O Final Fantasy Resonance da Square Enix, o remake em HD-2D do título mobile Final Fantasy Brave Exvius, está se mostrando um dos projetos tecnicamente mais exigentes que o estúdio já assumiu. Na Japan Expo 2026, o produtor Kiseki Nakashima revelou o quão difícil foi fazer o jogo ficar com esse visual, e a resposta curta é: muito mais difícil do que parece.
O problema central foi a câmera. O estilo visual HD-2D, a mesma fusão de sprites em pixel com ambientes 3D que definiu Octopath Traveler e Triangle Strategy, é extremamente sensível a mudanças de perspectiva. Mova a câmera um pouco na direção errada e a ilusão vai por água abaixo. Para um jogo com as ambições cinematográficas de Final Fantasy Resonance, essa limitação criou um verdadeiro quebra-cabeça.
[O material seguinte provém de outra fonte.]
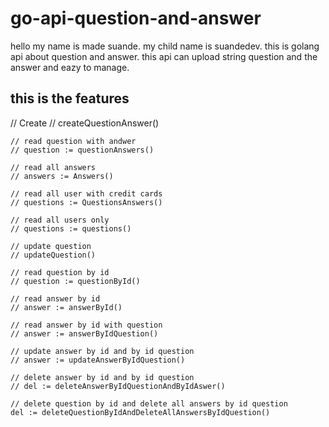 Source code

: # go-api-question-and-answer

hello my name is made suande. my child name is suandedev. this is golang api about question and answer. this api can upload string question and the answer and eazy to manage.

## this is the features 



  // Create
	// createQuestionAnswer()

	// read question with andwer
	// question := questionAnswers()

	// read all answers
	// answers := Answers()

	// read all user with credit cards
	// questions := QuestionsAnswers()

	// read all users only
	// questions := questions()

	// update question
	// updateQuestion()

	// read question by id
	// question := questionById()

	// read answer by id
	// answer := answerById()

	// read answer by id with question
	// answer := answerByIdQuestion()

	// update answer by id and by id question
	// answer := updateAnswerByIdQuestion()

	// delete answer by id and by id question
	// del := deleteAnswerByIdQuestionAndByIdAswer()

	// delete question by id and delete all answers by id question
	del := deleteQuestionByIdAndDeleteAllAnswersByIdQuestion()
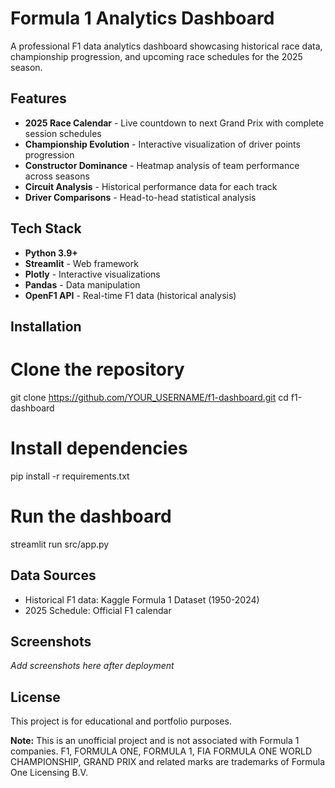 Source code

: # Formula 1 Analytics Dashboard

A professional F1 data analytics dashboard showcasing historical race data, championship progression, and upcoming race schedules for the 2025 season.

## Features

- **2025 Race Calendar** - Live countdown to next Grand Prix with complete session schedules
- **Championship Evolution** - Interactive visualization of driver points progression
- **Constructor Dominance** - Heatmap analysis of team performance across seasons
- **Circuit Analysis** - Historical performance data for each track
- **Driver Comparisons** - Head-to-head statistical analysis

## Tech Stack

- **Python 3.9+**
- **Streamlit** - Web framework
- **Plotly** - Interactive visualizations
- **Pandas** - Data manipulation
- **OpenF1 API** - Real-time F1 data (historical analysis)

## Installation

# Clone the repository
git clone https://github.com/YOUR_USERNAME/f1-dashboard.git
cd f1-dashboard

# Install dependencies
pip install -r requirements.txt

# Run the dashboard
streamlit run src/app.py


## Data Sources

- Historical F1 data: Kaggle Formula 1 Dataset (1950-2024)
- 2025 Schedule: Official F1 calendar

## Screenshots

*Add screenshots here after deployment*


## License

This project is for educational and portfolio purposes.


**Note:** This is an unofficial project and is not associated with Formula 1 companies. F1, FORMULA ONE, FORMULA 1, FIA FORMULA ONE WORLD CHAMPIONSHIP, GRAND PRIX and related marks are trademarks of Formula One Licensing B.V.

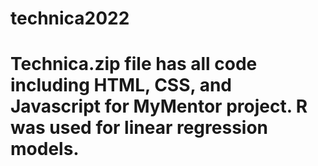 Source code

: # technica2022
# Technica.zip file has all code including HTML, CSS, and Javascript for MyMentor project. R was used for linear regression models.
"Ajustar a câmera minimamente poderia quebrar o visual 2D, então tivemos que ajustar tudo pixel por pixel", disse Nakashima durante o painel. "Foi um trabalho artesanal de verdade."
A equipe não chegou ao HD-2D de imediato. Nakashima descreveu um período de experimentação intensa, incluindo representações em voxel usando pixels cúbicos 3D e a sobreposição de efeitos 2D. Nenhuma dessas abordagens satisfez o que a equipe buscava. O HD-2D acabou vencendo por oferecer o melhor caminho tanto para o brilho visual quanto para a narrativa cinematográfica, especialmente para sequências envolvendo criaturas de grande escala como Bahamut ou chegadas dramáticas de aeronaves que precisavam de escala para impactar corretamente.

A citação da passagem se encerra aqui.